長打力や出塁能力のほか、犠飛や犠打、盗塁など様々な要素が加味することで打者の“得点貢献能力”を測ることができ、チームの打者全員のRCを合計すると、チームの総得点とほぼ一致するようになっている。昨季、パ・リーグで優れたRCをマークした選手をランキング形式で紹介する。
リーグ唯一100超えの柳田悠岐
リーグトップに輝いたのは、リーグで唯一100超えを果たしたソフトバンクの柳田悠岐。チームはリーグ4位と低迷したが、打撃のあらゆる項目で上位に顔を出す柳田が、RCで堂々の1位となった。

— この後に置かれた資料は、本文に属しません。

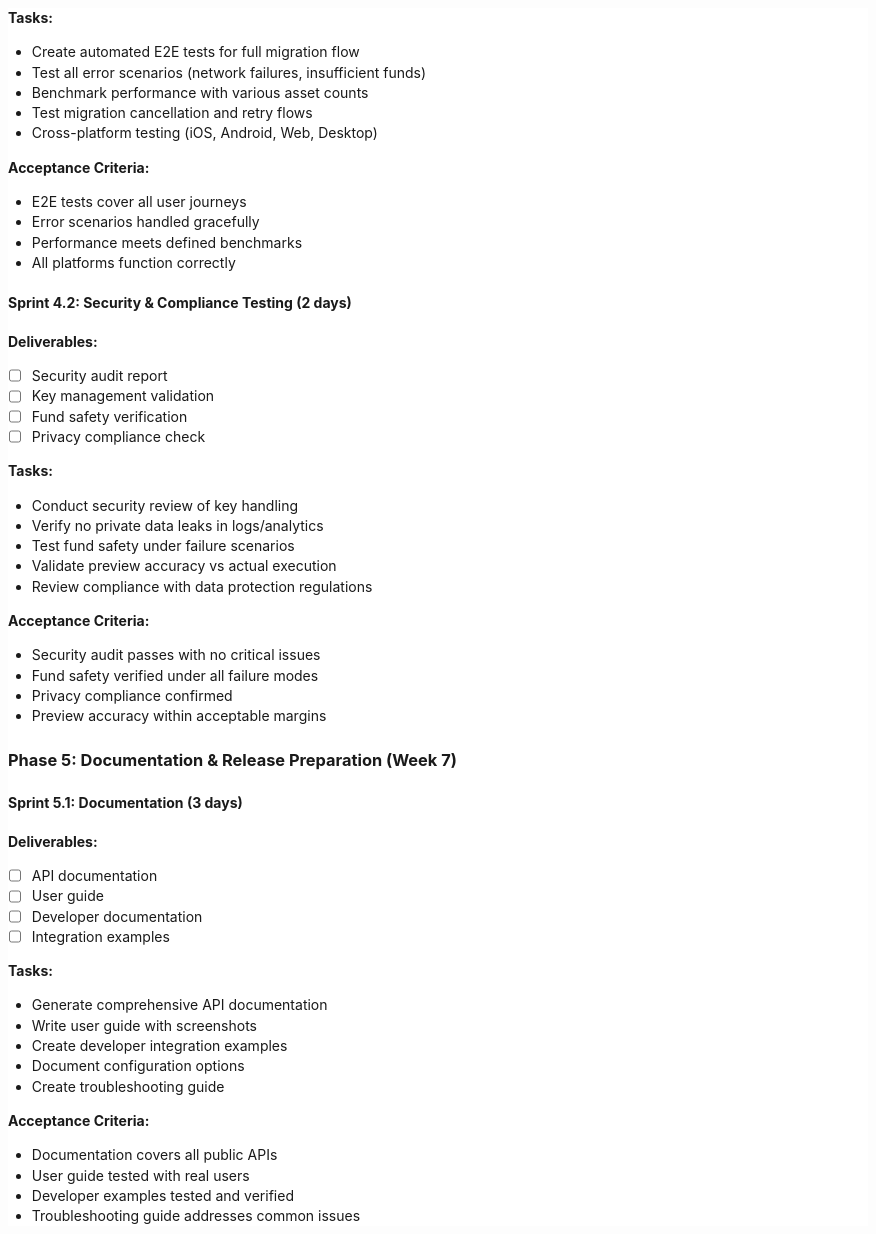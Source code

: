 **Tasks:**
- Create automated E2E tests for full migration flow
- Test all error scenarios (network failures, insufficient funds)
- Benchmark performance with various asset counts
- Test migration cancellation and retry flows
- Cross-platform testing (iOS, Android, Web, Desktop)

**Acceptance Criteria:**
- E2E tests cover all user journeys
- Error scenarios handled gracefully
- Performance meets defined benchmarks
- All platforms function correctly

#### Sprint 4.2: Security & Compliance Testing (2 days)
**Deliverables:**
- [ ] Security audit report
- [ ] Key management validation
- [ ] Fund safety verification
- [ ] Privacy compliance check

**Tasks:**
- Conduct security review of key handling
- Verify no private data leaks in logs/analytics
- Test fund safety under failure scenarios
- Validate preview accuracy vs actual execution
- Review compliance with data protection regulations

**Acceptance Criteria:**
- Security audit passes with no critical issues
- Fund safety verified under all failure modes
- Privacy compliance confirmed
- Preview accuracy within acceptable margins

### Phase 5: Documentation & Release Preparation (Week 7)

#### Sprint 5.1: Documentation (3 days)
**Deliverables:**
- [ ] API documentation
- [ ] User guide
- [ ] Developer documentation
- [ ] Integration examples

**Tasks:**
- Generate comprehensive API documentation
- Write user guide with screenshots
- Create developer integration examples
- Document configuration options
- Create troubleshooting guide

**Acceptance Criteria:**
- Documentation covers all public APIs
- User guide tested with real users
- Developer examples tested and verified
- Troubleshooting guide addresses common issues
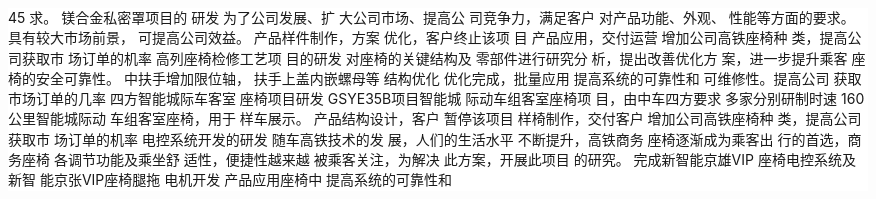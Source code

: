 45
求。
镁合金私密罩项目的
研发
为了公司发展、扩
大公司市场、提高公
司竞争力，满足客户
对产品功能、外观、
性能等方面的要求。
具有较大市场前景，
可提高公司效益。
产品样件制作，方案
优化，客户终止该项
目
产品应用，交付运营
增加公司高铁座椅种
类，提高公司获取市
场订单的机率
高列座椅检修工艺项
目的研发
对座椅的关键结构及
零部件进行研究分
析，提出改善优化方
案，进一步提升乘客
座椅的安全可靠性。
中扶手增加限位轴，
扶手上盖内嵌螺母等
结构优化
优化完成，批量应用
提高系统的可靠性和
可维修性。提高公司
获取市场订单的几率
四方智能城际车客室
座椅项目研发
GSYE35B项目智能城
际动车组客室座椅项
目，由中车四方要求
多家分别研制时速
160公里智能城际动
车组客室座椅，用于
样车展示。
产品结构设计，客户
暂停该项目
样椅制作，交付客户
增加公司高铁座椅种
类，提高公司获取市
场订单的机率
电控系统开发的研发
随车高铁技术的发
展，人们的生活水平
不断提升，高铁商务
座椅逐渐成为乘客出
行的首选，商务座椅
各调节功能及乘坐舒
适性，便捷性越来越
被乘客关注，为解决
此方案，开展此项目
的研究。
完成新智能京雄VIP
座椅电控系统及新智
能京张VIP座椅腿拖
电机开发
产品应用座椅中
提高系统的可靠性和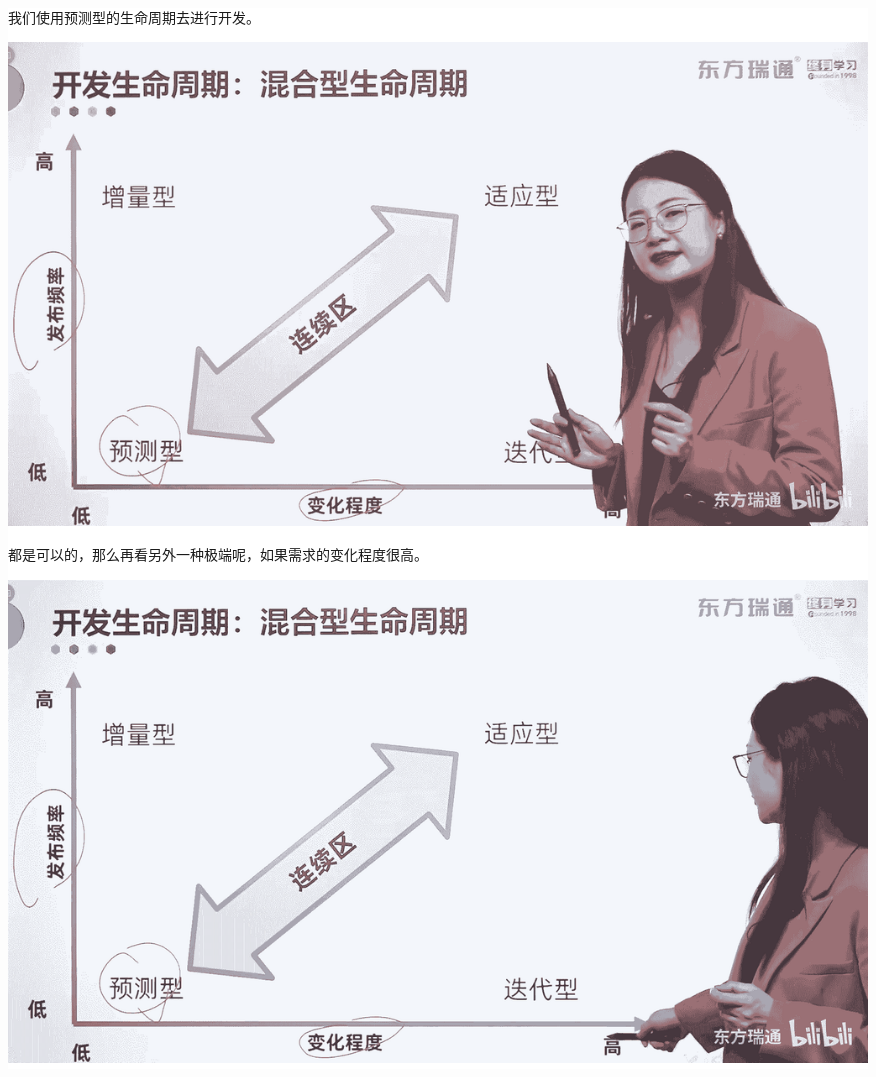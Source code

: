 我们使用预测型的生命周期去进行开发。

![](img/0e9f7fc56c8a12b246eb1d2c0eef4f84_205.png)

都是可以的，那么再看另外一种极端呢，如果需求的变化程度很高。

![](img/0e9f7fc56c8a12b246eb1d2c0eef4f84_207.png)

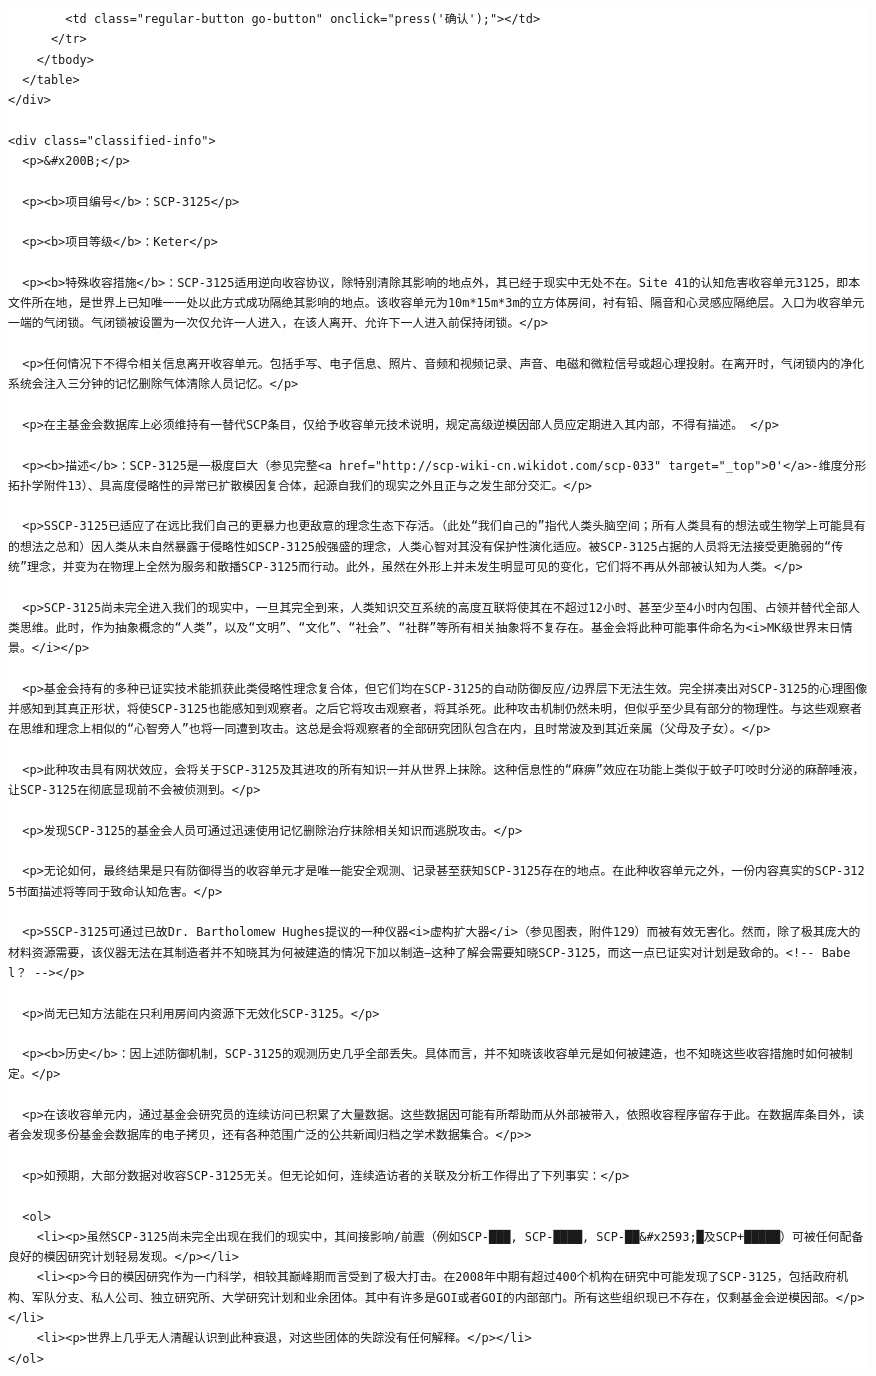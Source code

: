             <td class="regular-button go-button" onclick="press('确认');"></td>
          </tr>
        </tbody>
      </table>
    </div>

    <div class="classified-info">
      <p>&#x200B;</p>

      <p><b>项目编号</b>：SCP-3125</p>

      <p><b>项目等级</b>：Keter</p>

      <p><b>特殊收容措施</b>：SCP-3125适用逆向收容协议，除特别清除其影响的地点外，其已经于现实中无处不在。Site 41的认知危害收容单元3125，即本文件所在地，是世界上已知唯一一处以此方式成功隔绝其影响的地点。该收容单元为10m*15m*3m的立方体房间，衬有铅、隔音和心灵感应隔绝层。入口为收容单元一端的气闭锁。气闭锁被设置为一次仅允许一人进入，在该人离开、允许下一人进入前保持闭锁。</p>

      <p>任何情况下不得令相关信息离开收容单元。包括手写、电子信息、照片、音频和视频记录、声音、电磁和微粒信号或超心理投射。在离开时，气闭锁内的净化系统会注入三分钟的记忆删除气体清除人员记忆。</p>

      <p>在主基金会数据库上必须维持有一替代SCP条目，仅给予收容单元技术说明，规定高级逆模因部人员应定期进入其内部，不得有描述。 </p>

      <p><b>描述</b>：SCP-3125是一极度巨大（参见完整<a href="http://scp-wiki-cn.wikidot.com/scp-033" target="_top">Θ'</a>-维度分形拓扑学附件13）、具高度侵略性的异常已扩散模因复合体，起源自我们的现实之外且正与之发生部分交汇。</p>

      <p>SSCP-3125已适应了在远比我们自己的更暴力也更敌意的理念生态下存活。（此处“我们自己的”指代人类头脑空间；所有人类具有的想法或生物学上可能具有的想法之总和）因人类从未自然暴露于侵略性如SCP-3125般强盛的理念，人类心智对其没有保护性演化适应。被SCP-3125占据的人员将无法接受更脆弱的“传统”理念，并变为在物理上全然为服务和散播SCP-3125而行动。此外，虽然在外形上并未发生明显可见的变化，它们将不再从外部被认知为人类。</p>

      <p>SCP-3125尚未完全进入我们的现实中，一旦其完全到来，人类知识交互系统的高度互联将使其在不超过12小时、甚至少至4小时内包围、占领并替代全部人类思维。此时，作为抽象概念的“人类”，以及“文明”、“文化”、“社会”、“社群”等所有相关抽象将不复存在。基金会将此种可能事件命名为<i>MK级世界末日情景。</i></p>

      <p>基金会持有的多种已证实技术能抓获此类侵略性理念复合体，但它们均在SCP-3125的自动防御反应/边界层下无法生效。完全拼凑出对SCP-3125的心理图像并感知到其真正形状，将使SCP-3125也能感知到观察者。之后它将攻击观察者，将其杀死。此种攻击机制仍然未明，但似乎至少具有部分的物理性。与这些观察者在思维和理念上相似的“心智旁人”也将一同遭到攻击。这总是会将观察者的全部研究团队包含在内，且时常波及到其近亲属（父母及子女）。</p>

      <p>此种攻击具有网状效应，会将关于SCP-3125及其进攻的所有知识一并从世界上抹除。这种信息性的“麻痹”效应在功能上类似于蚊子叮咬时分泌的麻醉唾液，让SCP-3125在彻底显现前不会被侦测到。</p>

      <p>发现SCP-3125的基金会人员可通过迅速使用记忆删除治疗抹除相关知识而逃脱攻击。</p>

      <p>无论如何，最终结果是只有防御得当的收容单元才是唯一能安全观测、记录甚至获知SCP-3125存在的地点。在此种收容单元之外，一份内容真实的SCP-3125书面描述将等同于致命认知危害。</p>

      <p>SSCP-3125可通过已故Dr. Bartholomew Hughes提议的一种仪器<i>虚构扩大器</i>（参见图表，附件129）而被有效无害化。然而，除了极其庞大的材料资源需要，该仪器无法在其制造者并不知晓其为何被建造的情况下加以制造—这种了解会需要知晓SCP-3125，而这一点已证实对计划是致命的。<!-- Babel？ --></p>

      <p>尚无已知方法能在只利用房间内资源下无效化SCP-3125。</p>

      <p><b>历史</b>：因上述防御机制，SCP-3125的观测历史几乎全部丢失。具体而言，并不知晓该收容单元是如何被建造，也不知晓这些收容措施时如何被制定。</p>

      <p>在该收容单元内，通过基金会研究员的连续访问已积累了大量数据。这些数据因可能有所帮助而从外部被带入，依照收容程序留存于此。在数据库条目外，读者会发现多份基金会数据库的电子拷贝，还有各种范围广泛的公共新闻归档之学术数据集合。</p>>

      <p>如预期，大部分数据对收容SCP-3125无关。但无论如何，连续造访者的关联及分析工作得出了下列事实：</p>

      <ol>
    	<li><p>虽然SCP-3125尚未完全出现在我们的现实中，其间接影响/前震（例如SCP-███, SCP-████, SCP-██&#x2593;█及SCP+█████）可被任何配备良好的模因研究计划轻易发现。</p></li>
    	<li><p>今日的模因研究作为一门科学，相较其巅峰期而言受到了极大打击。在2008年中期有超过400个机构在研究中可能发现了SCP-3125，包括政府机构、军队分支、私人公司、独立研究所、大学研究计划和业余团体。其中有许多是GOI或者GOI的内部部门。所有这些组织现已不存在，仅剩基金会逆模因部。</p></li>
    	<li><p>世界上几乎无人清醒认识到此种衰退，对这些团体的失踪没有任何解释。</p></li>
    </ol>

今季は打撃部門で無冠に終わったが、それでも打率.300、28本塁打、80打点、出塁率.388、OPS.929と、及第点と言える数字をマーク。ジュリスベル・グラシアルやアルフレド・デスパイネをはじめ、戦力がなかなか揃わない中で主軸として奮闘した。
ソフトバンクが挙げたチーム得点数はリーグ2位の564だったが、そのうちの約107点を柳田が一人で生み出した計算になり、まさに打線の大黒柱。今季からキャプテンを務めることや昨季リーグ優勝を逃したことなど、例年よりもモチベーションが高いことが想定され、チームの得点にどれだけ貢献するのか引き続き注目だ。
オリックスをリーグ優勝に導いた杉本裕太郎と吉田正尚も上位にランクイン。両者はクリーンナップでそれぞれが打点を稼ぎ、勝負強いイメージをシーズンを通して相手に植え付けていた。RCでも優れた数値をマークしたことで、チームが得点を生み出すためにいかに貢献していたかを改めて証明した。リーグ2連覇を目指す上で間違いなくカギとなる2人だ。
リードオフマンの荻野貴司が3位
RCランキングの顔ぶれを見ると、前述した選手たちも含め、各球団のクリーンナップを担う選手が並んでいる。だが、同指標はOPSに不足しているとされていた走力を考慮していることもあってか、3位にはロッテの荻野貴司がランクイン。プロ入り12年目の36歳となるシーズンで初の全試合出場を果たし、最多安打と盗塁王のタイトルを獲得した荻野は、全試合でトップバッターを務めた。
荻野がいる時といない時とでロッテ打線の得点力が随分と変わることは以前から指摘されていたが、優れたRCをマークすることでそのことが証明された形だ。昨季はリーグで最も多くの安打を放つ一方、キャリアハイとなる53個の四球を選んでいることも見逃せない。
ロッテは8位に中村奨吾、惜しくもベスト10入りはならなかったが、レオネス・マーティン(74.8)が11位、ブランドン・レアードが12位(73.7)につけていた。4選手の得点貢献能力が優れていたからこそ、リーグトップのチーム得点数584を挙げられたとも言える。今季も荻野を含む4人の活躍が、チームの得点力を大きく左右するだろう。
打率や本塁打、打点などで個々の選手がどれだけ活躍したかはわかるが、チームの得点にどれだけ貢献したのかはわかりにくい。RCを追っていくことで得点への貢献度がわかり、違った角度から選手の価値を感じることができるはずだ。